La voglia di Whannell di spiazzare il suo spettatore, di lavorare sul suo straniamento, esplode poi non appena Blake e famiglia lasciano la civiltà della metropoli per entrare nell’oscurità primordiale dei boschi: perché contrariamente alle regole non scritte del genere, non c’è la consueta fase in cui i protagonisti si installano nella nuova casa, per scoprire lentamente e inesorabilmente che qualcosa di terribile li aspetta. No, l’orrore, il mostro, l’ancestralità del patriarcato o quel che volete, irrompe sulla scena immediatamente, con un’accelerazione temporale inaspettata. In fin dei conti, Wolf Man, si svolge (in Oregon) tutto in una notte, e con soli tre personaggi: un minimalismo interessante e significativo.

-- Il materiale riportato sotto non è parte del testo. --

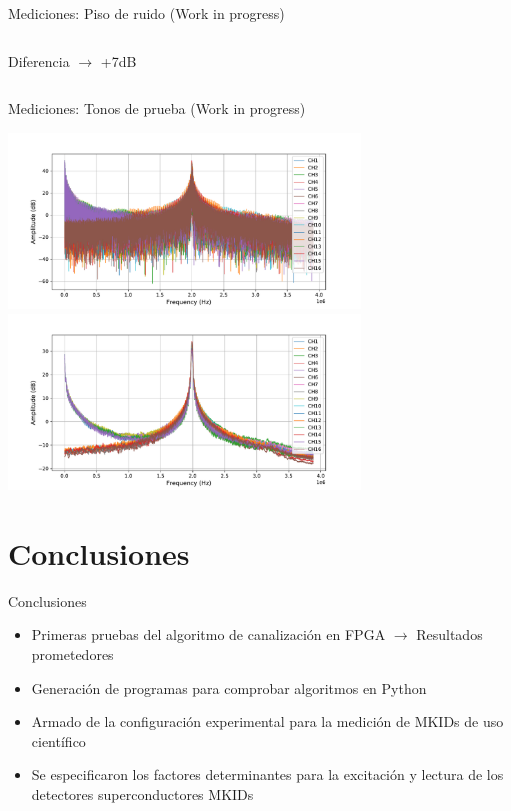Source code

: \documentclass[ignorenonframetext,12pt]{beamer}
\begin{document}
\begin{frame}{Mediciones: Piso de ruido (Work in progress)}
\begin{columns}
\begin{column}{0.5\textwidth}{\footnotesize{Diferencia
																$\to$ +7dB}}
												\end{column}
								\end{columns}
				\end{frame}

				\begin{frame}{Mediciones: Tonos de prueba (Work in progress)}
								\begin{center}
												\includegraphics[width=0.7\textwidth]{fdm_out_ch16_2mhz}
												\includegraphics[width=0.7\textwidth]{ma_fdm_out_ch16_2mhz}
								\end{center}
				\end{frame}

\section{Conclusiones}
\begin{frame}{Conclusiones}
				\begin{itemize}
								\item Primeras pruebas del algoritmo de canalización en FPGA
												$\to$	Resultados prometedores
								\item Generación de programas para comprobar algoritmos en Python
								\item Armado de la configuración experimental para la medición
												de MKIDs de uso científico
								\item Se especificaron los factores determinantes para la
												excitación y lectura de los detectores superconductores MKIDs
				\end{itemize}
\end{frame}
\end{document}

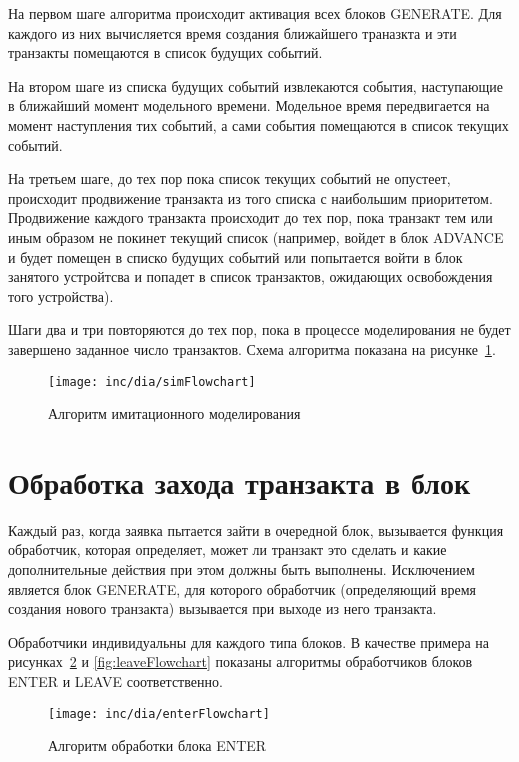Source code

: На первом шаге алгоритма происходит активация всех блоков GENERATE. Для каждого из них вычисляется время создания ближайшего траназкта и эти транзакты помещаются в список будущих событий.

На втором шаге из списка будущих событий извлекаются события, наступающие в ближайший момент модельного времени. Модельное время передвигается на момент наступления тих событий, а сами события помещаются в  список текущих событий. 

На третьем шаге, до тех пор пока список текущих событий не опустеет, происходит продвижение транзакта из того списка с наибольшим приоритетом. Продвижение каждого транзакта происходит до тех пор, пока транзакт тем или иным образом не покинет текущий список (например, войдет в блок ADVANCE и будет помещен в списко будущих событий или попытается войти в блок занятого устройтсва и попадет в список транзактов, ожидающих освобождения того устройства).

Шаги два и три повторяются до тех пор, пока в процессе моделирования не будет завершено заданное число транзактов. Схема алгоритма показана на рисунке~\ref{fig:simFlowchart}.

\begin{figure}[ht]
  \centering
  \texttt{[image: inc/dia/simFlowchart]}
  \caption{Алгоритм имитационного моделирования}
  \label{fig:simFlowchart}
\end{figure}


\section{Обработка захода транзакта в блок}

Каждый раз, когда заявка пытается зайти в очередной блок, вызывается функция обработчик, которая определяет, может ли транзакт это сделать и какие дополнительные действия при этом должны быть выполнены. Исключением является блок GENERATE, для которого обработчик (определяющий время создания нового транзакта) вызывается при выходе из него транзакта. 

Обработчики индивидуальны для каждого типа блоков. В качестве примера на рисунках~\ref{fig:enterFlowchart} и \ref{fig:leaveFlowchart} показаны алгоритмы обработчиков блоков ENTER и LEAVE соответственно.

\begin{figure}[ht]
  \centering
  \texttt{[image: inc/dia/enterFlowchart]}
  \caption{Алгоритм обработки блока ENTER}
  \label{fig:enterFlowchart}
\end{figure}

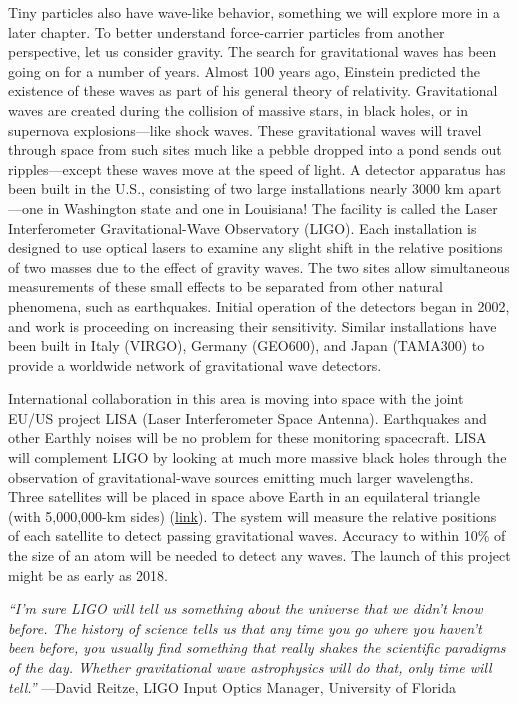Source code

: \documentclass[
]{book}
\begin{document}
Tiny particles also have wave-like behavior, something we will explore
more in a later chapter. To better understand force-carrier particles
from another perspective, let us consider gravity. The search for
gravitational waves has been going on for a number of years. Almost 100
years ago, Einstein predicted the existence of these waves as part of
his general theory of relativity. Gravitational waves are created during
the collision of massive stars, in black holes, or in supernova
explosions---like shock waves. These gravitational waves will travel
through space from such sites much like a pebble dropped into a pond
sends out ripples---except these waves move at the speed of light. A
detector apparatus has been built in the U.S., consisting of two large
installations nearly 3000 km apart---one in Washington state and one in
Louisiana! The facility is called the Laser Interferometer
Gravitational-Wave Observatory (LIGO). Each installation is designed to
use optical lasers to examine any slight shift in the relative positions
of two masses due to the effect of gravity waves. The two sites allow
simultaneous measurements of these small effects to be separated from
other natural phenomena, such as earthquakes. Initial operation of the
detectors began in 2002, and work is proceeding on increasing their
sensitivity. Similar installations have been built in Italy (VIRGO),
Germany (GEO600), and Japan (TAMA300) to provide a worldwide network of
gravitational wave detectors.

International collaboration in this area is moving into space with the
joint EU/US project LISA (Laser Interferometer Space Antenna).
Earthquakes and other Earthly noises will be no problem for these
monitoring spacecraft. LISA will complement LIGO by looking at much more
massive black holes through the observation of gravitational-wave
sources emitting much larger wavelengths. Three satellites will be
placed in space above Earth in an equilateral triangle (with
5,000,000-km sides)
(\protect\hyperlink{import-auto-id3032532}{link}). The system
will measure the relative positions of each satellite to detect passing
gravitational waves. Accuracy to within 10\% of the size of an atom will
be needed to detect any waves. The launch of this project might be as
early as 2018.

\emph{``I'm sure LIGO will tell us something about the universe that we didn't
know before. The history of science tells us that any time you go where
you haven't been before, you usually find something that really shakes
the scientific paradigms of the day. Whether gravitational wave
astrophysics will do that, only time will tell.''} ---David Reitze, LIGO
Input Optics Manager, University of Florida
\end{document}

Ed è lì, nel buio di una fattoria sperduta nel nulla, in quel luogo assediato dalla creatura ma non solo, che Whannell gioca in maniera quasi sperimentale (per un film di questa matrice produttiva) con toni e modi che regalano una sensazione di netto straniamento, e di concreta irrealtà: nella gestione dei tempi e degli spazi, nelle reazioni e nei comportamenti dei protagonisti. Addirittura, in qualche artificio formale che, fino a quando non viene utilizzato in maniera un po’ eccessiva e ripetitiva, contribuisce a quella che è una sorta di piccola ma significativa perdita dell’orientamento dello spettatore che fa il paio con quella dei protagonisti..
Poi certo, alla fine della fiera si torna sempre alla questione sottostante, alla questione patriarcale, al non saper amare, e quindi parlarsi e capirsi, e tutto va a finire come deve andare a finire, o come è più semplice, e furbo, che vada a finire. Se solo avesse fatto qualche sforzo in più anche nella gestione dei temi, se solo avesse avuto lo stesso coraggio che ha dimostrato nella forma del suo film, Whannell avrebbe davvero fatto centro.
Stanti le cose come stanno, Wolf Man rimane un film ambiguo, in equilibrio precario tra l’ovvio e l’insolito. Ma in questa sua precarietà, in queste sue contraddizioni interne, in questa sua irresolutezza che lascia tanto di sfocato, sta in fin dei conti il segreto del suo fascino.